* [AIM OF THE EXERCISE]
Among the entries that follow, find the lines containing the string "following" and copy them.
*** Begin section ***
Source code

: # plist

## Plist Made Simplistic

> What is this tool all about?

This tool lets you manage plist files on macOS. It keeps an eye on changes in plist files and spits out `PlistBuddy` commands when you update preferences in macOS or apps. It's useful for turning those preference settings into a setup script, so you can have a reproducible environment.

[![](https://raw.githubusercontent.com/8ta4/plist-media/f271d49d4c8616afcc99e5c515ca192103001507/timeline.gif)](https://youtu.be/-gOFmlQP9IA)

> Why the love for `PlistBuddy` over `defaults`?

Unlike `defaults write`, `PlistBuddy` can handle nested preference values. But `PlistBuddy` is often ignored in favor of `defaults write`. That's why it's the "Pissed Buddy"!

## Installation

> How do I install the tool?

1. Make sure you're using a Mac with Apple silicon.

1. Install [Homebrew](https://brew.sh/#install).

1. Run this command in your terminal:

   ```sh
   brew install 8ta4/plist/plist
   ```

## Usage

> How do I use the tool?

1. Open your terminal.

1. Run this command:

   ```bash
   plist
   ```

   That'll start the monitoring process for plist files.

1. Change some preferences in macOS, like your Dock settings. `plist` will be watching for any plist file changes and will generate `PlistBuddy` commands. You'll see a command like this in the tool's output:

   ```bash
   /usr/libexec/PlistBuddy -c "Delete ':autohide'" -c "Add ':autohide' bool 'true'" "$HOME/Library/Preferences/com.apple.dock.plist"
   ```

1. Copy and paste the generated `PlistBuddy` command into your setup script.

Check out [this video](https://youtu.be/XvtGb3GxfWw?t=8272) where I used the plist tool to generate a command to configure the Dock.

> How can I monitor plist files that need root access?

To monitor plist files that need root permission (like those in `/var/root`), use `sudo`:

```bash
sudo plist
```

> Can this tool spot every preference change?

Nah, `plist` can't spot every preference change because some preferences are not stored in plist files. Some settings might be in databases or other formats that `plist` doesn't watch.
*** End section ***
*** Begin section ***
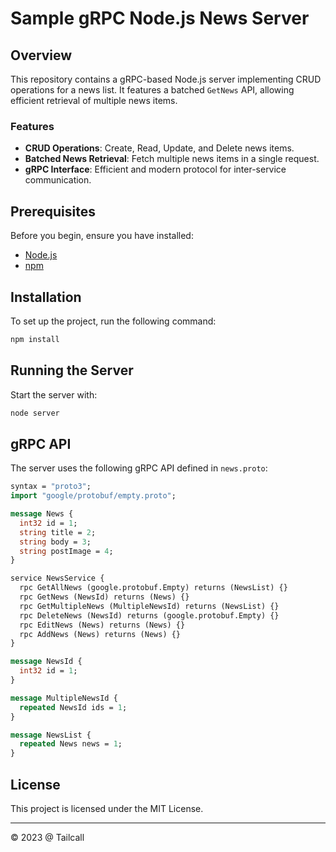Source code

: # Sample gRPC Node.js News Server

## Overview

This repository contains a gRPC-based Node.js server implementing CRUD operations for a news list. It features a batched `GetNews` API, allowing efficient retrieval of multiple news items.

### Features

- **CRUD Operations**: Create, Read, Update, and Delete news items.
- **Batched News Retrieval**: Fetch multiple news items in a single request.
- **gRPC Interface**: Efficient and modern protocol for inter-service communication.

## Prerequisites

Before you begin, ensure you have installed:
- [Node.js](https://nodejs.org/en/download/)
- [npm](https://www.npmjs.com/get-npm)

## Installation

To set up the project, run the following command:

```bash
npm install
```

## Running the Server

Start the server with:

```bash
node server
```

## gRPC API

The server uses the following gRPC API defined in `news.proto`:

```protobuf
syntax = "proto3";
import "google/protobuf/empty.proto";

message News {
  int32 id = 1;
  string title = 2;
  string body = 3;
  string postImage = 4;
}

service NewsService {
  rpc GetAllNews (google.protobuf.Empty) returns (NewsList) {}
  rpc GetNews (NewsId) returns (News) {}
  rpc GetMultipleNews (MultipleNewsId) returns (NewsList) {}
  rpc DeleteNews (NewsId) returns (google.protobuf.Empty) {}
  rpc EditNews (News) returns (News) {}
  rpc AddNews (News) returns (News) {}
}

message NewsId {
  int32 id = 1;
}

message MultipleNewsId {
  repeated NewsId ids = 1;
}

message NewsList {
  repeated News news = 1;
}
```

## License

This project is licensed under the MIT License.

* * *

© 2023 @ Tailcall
*** End section ***
* [ANSWER FOR THIS EXERCISE]
To set up the project, run the following command:
The server uses the following gRPC API defined in `news.proto`:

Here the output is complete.